Steel fracture modeling at elevated temperature for structural-fire engineering analysis
One of the key elements of performance-based structural-fire safety design is the ability to accurately predict thermal and structural response to fire. For steel structures, significant advances have been made in using finite element models for predicting the response of members, connections and entire structural systems exposed to fire. However, predicting the initiation and propagation of fracture of structural steel at elevated temperatures is still very difficult and uncertain using even the most advanced finite elements software. Fracture plays a critical role in the response of steel structures to fire, and is particularly important in connection response, where fracture often controls both strength and deformation capacity. While advances have been made in computational prediction of the initiation and propagation of fracture in steel at room temperature, much less is known at elevated temperature.
The objective of the research described in this dissertation was to evaluate the ability of existing ductile fracture models for metals to predict initiation and propagation of fracture in structural steel at elevated temperatures. The general finite element program Abaqus was used in this research to explore and evaluate various approaches for simulation of fracture. In the first part of this study, true stress-strain curves were developed for structural steel at ambient and elevated temperatures that extend to very large, post-necking strains. Then two different fracture criteria were studied for modeling steel fracture at ambient and elevated temperatures in Abaqus. These two fracture criteria are referred to as the ductile fracture criterion and the shear fracture criterion. Both predict the equivalent plastic strain at fracture as a function of the state of stress, most notably the stress triaxiality, but have different formulations and model parameters. Model parameters for each fracture criterion were estimated by a calibration process that involved developing finite element models of various tests reported in the literature of structural steel materials, members, and connections at ambient and elevated temperatures. To evaluate the capabilities and limitations of each model, a number of comparisons were made between tests of steel components that failed by fracture, and simulations of those tests. These evaluations were conducted for tests conducted at temperatures ranging from ambient up to 1000C.

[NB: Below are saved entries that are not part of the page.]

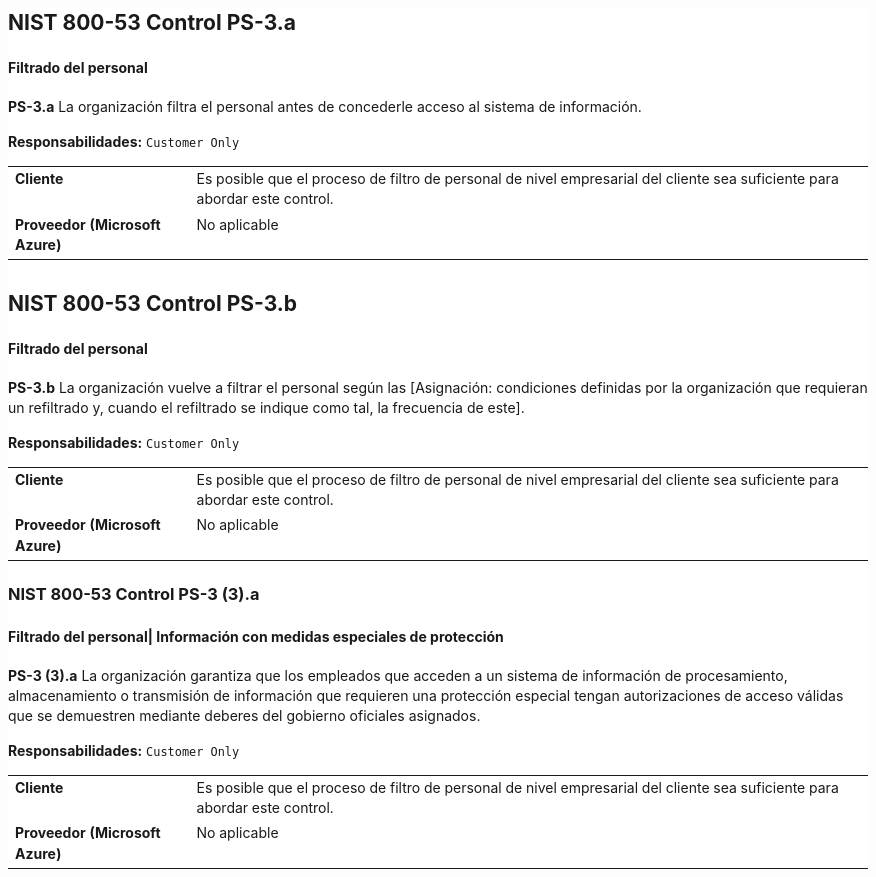  ## <a name="nist-800-53-control-ps-3a"></a>NIST 800-53 Control PS-3.a

#### <a name="personnel-screening"></a>Filtrado del personal

**PS-3.a** La organización filtra el personal antes de concederle acceso al sistema de información.

**Responsabilidades:** `Customer Only`

|||
|---|---|
| **Cliente** | Es posible que el proceso de filtro de personal de nivel empresarial del cliente sea suficiente para abordar este control. |
| **Proveedor (Microsoft Azure)** | No aplicable |


 ## <a name="nist-800-53-control-ps-3b"></a>NIST 800-53 Control PS-3.b

#### <a name="personnel-screening"></a>Filtrado del personal

**PS-3.b** La organización vuelve a filtrar el personal según las [Asignación: condiciones definidas por la organización que requieran un refiltrado y, cuando el refiltrado se indique como tal, la frecuencia de este].

**Responsabilidades:** `Customer Only`

|||
|---|---|
| **Cliente** | Es posible que el proceso de filtro de personal de nivel empresarial del cliente sea suficiente para abordar este control. |
| **Proveedor (Microsoft Azure)** | No aplicable |


 ### <a name="nist-800-53-control-ps-3-3a"></a>NIST 800-53 Control PS-3 (3).a

#### <a name="personnel-screening--information-with-special-protection-measures"></a>Filtrado del personal| Información con medidas especiales de protección

**PS-3 (3).a** La organización garantiza que los empleados que acceden a un sistema de información de procesamiento, almacenamiento o transmisión de información que requieren una protección especial tengan autorizaciones de acceso válidas que se demuestren mediante deberes del gobierno oficiales asignados.

**Responsabilidades:** `Customer Only`

|||
|---|---|
| **Cliente** | Es posible que el proceso de filtro de personal de nivel empresarial del cliente sea suficiente para abordar este control. |
| **Proveedor (Microsoft Azure)** | No aplicable |
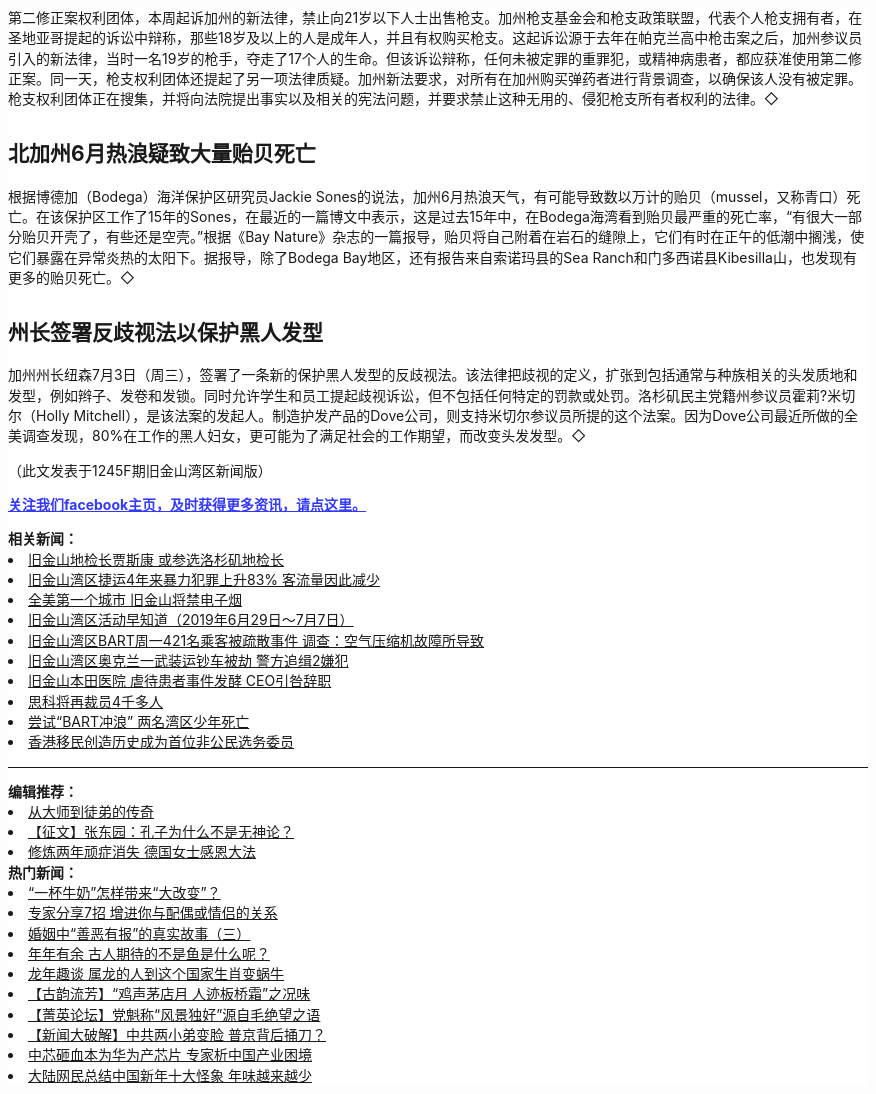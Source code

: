 <p>第二修正案权利团体，本周起诉加州的新法律，禁止向21岁以下人士出售枪支。加州枪支基金会和枪支政策联盟，代表个人枪支拥有者，在圣地亚哥提起的诉讼中辩称，那些18岁及以上的人是成年人，并且有权购买枪支。这起诉讼源于去年在帕克兰高中枪击案之后，加州参议员引入的新法律，当时一名19岁的枪手，夺走了17个人的生命。但该诉讼辩称，任何未被定罪的重罪犯，或精神病患者，都应获准使用第二修正案。同一天，枪支权利团体还提起了另一项法律质疑。加州新法要求，对所有在加州购买弹药者进行背景调查，以确保该人没有被定罪。枪支权利团体正在搜集，并将向法院提出事实以及相关的宪法问题，并要求禁止这种无用的、侵犯枪支所有者权利的法律。◇</p>
<h2>北加州6月热浪疑致大量贻贝死亡</h2>
<p>根据博德加（Bodega）海洋保护区研究员Jackie Sones的说法，加州6月热浪天气，有可能导致数以万计的贻贝（mussel，又称青口）死亡。在该保护区工作了15年的Sones，在最近的一篇博文中表示，这是过去15年中，在Bodega海湾看到贻贝最严重的死亡率，“有很大一部分贻贝开壳了，有些还是空壳。”根据《Bay Nature》杂志的一篇报导，贻贝将自己附着在岩石的缝隙上，它们有时在正午的低潮中搁浅，使它们暴露在异常炎热的太阳下。据报导，除了Bodega Bay地区，还有报告来自索诺玛县的Sea Ranch和门多西诺县Kibesilla山，也发现有更多的贻贝死亡。◇</p>
<h2>州长签署反歧视法以保护黑人发型</h2>
<p>加州州长纽森7月3日（周三），签署了一条新的保护黑人发型的反歧视法。该法律把歧视的定义，扩张到包括通常与种族相关的头发质地和发型，例如辫子、发卷和发锁。同时允许学生和员工提起歧视诉讼，但不包括任何特定的罚款或处罚。洛杉矶民主党籍州参议员霍莉?米切尔（Holly Mitchell），是该法案的发起人。制造护发产品的Dove公司，则支持米切尔参议员所提的这个法案。因为Dove公司最近所做的全美调查发现，80%在工作的黑人妇女，更可能为了满足社会的工作期望，而改变头发发型。◇</p>
<p>（此文发表于1245F期旧金山湾区新闻版）</p>
<p><b><a style="color: #3339ff;" href="https://www.facebook.com/sfdjy/">关注我们facebook主页，及时获得更多资讯，请点这里。</a></b></p>
<strong>相关新闻：</strong>
<li><a href="https://github.com/19920513/djy/blob/master/gb/19/6/24/n11343678.md#1">旧金山地检长贾斯康     或参选洛杉矶地检长</a></li>
<li><a href="https://github.com/19920513/djy/blob/master/gb/19/6/26/n11346738.md#1">旧金山湾区捷运4年来暴力犯罪上升83%   客流量因此减少</a></li>
<li><a href="https://github.com/19920513/djy/blob/master/gb/19/6/26/n11347210.md#1">全美第一个城市 旧金山将禁电子烟</a></li>
<li><a href="https://github.com/19920513/djy/blob/master/gb/19/6/28/n11351489.md#1">旧金山湾区活动早知道（2019年6月29日～7月7日）</a></li>
<li><a href="https://github.com/19920513/djy/blob/master/gb/19/6/28/n11351573.md#1">旧金山湾区BART周一421名乘客被疏散事件 调查：空气压缩机故障所导致</a></li>
<li><a href="https://github.com/19920513/djy/blob/master/gb/19/6/28/n11351587.md#1">旧金山湾区奥克兰一武装运钞车被劫 警方追缉2嫌犯</a></li>
<li><a href="https://github.com/19920513/djy/blob/master/gb/19/6/29/n11353647.md#1">旧金山本田医院 虐待患者事件发酵  CEO引咎辞职</a></li>
<li><a href="https://github.com/19920513/djy/blob/master/gb/24/2/17/n14183047.md#1">思科将再裁员4千多人</a></li>
<li><a href="https://github.com/19920513/djy/blob/master/gb/24/2/17/n14183044.md#1">尝试“BART冲浪” 两名湾区少年死亡</a></li>
<li><a href="https://github.com/19920513/djy/blob/master/gb/24/2/17/n14182927.md#1">香港移民创造历史成为首位非公民选务委员</a></li>
<hr>
<strong>编辑推荐：</strong>
<li><a href="https://github.com/19920513/djy/blob/master/gb/7/4/5/n1669415.md?dfh#1" target="_blank">从大师到徒弟的传奇</a></li><li><a href="https://github.com/19920513/djy/blob/master/gb/19/5/8/n11242732.md#1" target="_blank">【征文】张东园：孔子为什么不是无神论？</a></li><li><a href="https://github.com/19920513/djy/blob/master/gb/17/10/2/n9690997.md#1" target="_blank">修炼两年顽症消失 德国女士感恩大法</a></li>
<strong>热门新闻：</strong>
<li><a href="https://github.com/19920513/djy/blob/master/gb/24/2/11/n14178265.md#1">“一杯牛奶”怎样带来“大改变”？</a></li>
<li><a href="https://github.com/19920513/djy/blob/master/gb/24/2/12/n14179426.md#1">专家分享7招 增进你与配偶或情侣的关系</a></li>
<li><a href="https://github.com/19920513/djy/blob/master/gb/24/2/11/n14178267.md#1">婚姻中“善恶有报”的真实故事（三）</a></li>
<li><a href="https://github.com/19920513/djy/blob/master/gb/24/2/12/n14179409.md#1">年年有余 古人期待的不是鱼是什么呢？</a></li>
<li><a href="https://github.com/19920513/djy/blob/master/gb/24/2/13/n14180157.md#1">龙年趣谈 属龙的人到这个国家生肖变蜗牛</a></li>
<li><a href="https://github.com/19920513/djy/blob/master/gb/24/2/14/n14180459.md#1">【古韵流芳】“鸡声茅店月 人迹板桥霜”之况味</a></li>
<li><a href="https://github.com/19920513/djy/blob/master/gb/24/2/17/n14182821.md#1">【菁英论坛】党魁称“风景独好”源自毛绝望之语</a></li>
<li><a href="https://github.com/19920513/djy/blob/master/gb/24/2/16/n14182661.md#1">【新闻大破解】中共两小弟变脸 普京背后捅刀？</a></li>
<li><a href="https://github.com/19920513/djy/blob/master/gb/24/2/14/n14181165.md#1">中芯砸血本为华为产芯片 专家析中国产业困境</a></li>
<li><a href="https://github.com/19920513/djy/blob/master/gb/24/2/15/n14181536.md#1">大陆网民总结中国新年十大怪象 年味越来越少</a></li>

Results of this work showed that the calibrated ductile fracture model was able to reproduce the experimentally observed behavior of tension coupons at elevated temperatures, all the way up through complete fracture. However, this same calibrated ductile fracture model was significantly less accurate in predicting the experimentally observed elevated temperature behavior of bolted steel connections. The model significantly overestimated the measured deformation capacity of the connections. This implies that the model overestimated the equivalent plastic strain at fracture for the states of stress developed in the regions of the bolted connections that experienced fracture. The calibrated shear fracture model, on the other hand, was capable of predicting the observed behavior of a wide range of bolted connection tests with reasonable accuracy. At any given temperature, the same shear fracture model parameters were able to reasonably predict the fracture of a variety of steel grades as well as high strength bolts. This suggests that the fracture model parameters may not be highly sensitive to changes in steel strength. Based on information in the literature and observations from this research, neither the ductile fracture model nor the shear fracture model is applicable across a full range of stress triaxiality values. The ductile fracture model appears to be most appropriate for predicting fracture under high levels of stress triaxiality, whereas the shear fracture model appears most appropriate for states of stress characterized by lower levels of stress triaxiality. The attempts at fracture simulations in this dissertation are based on limited experimental data and should be considered preliminary in nature. Far more work is needed to further develop these capabilities. Nonetheless, the numerous comparisons between simulations and experiments provided in this dissertation offer the hope that fracture behavior of steel connections and members at elevated temperatures can ultimately be simulated with confidence.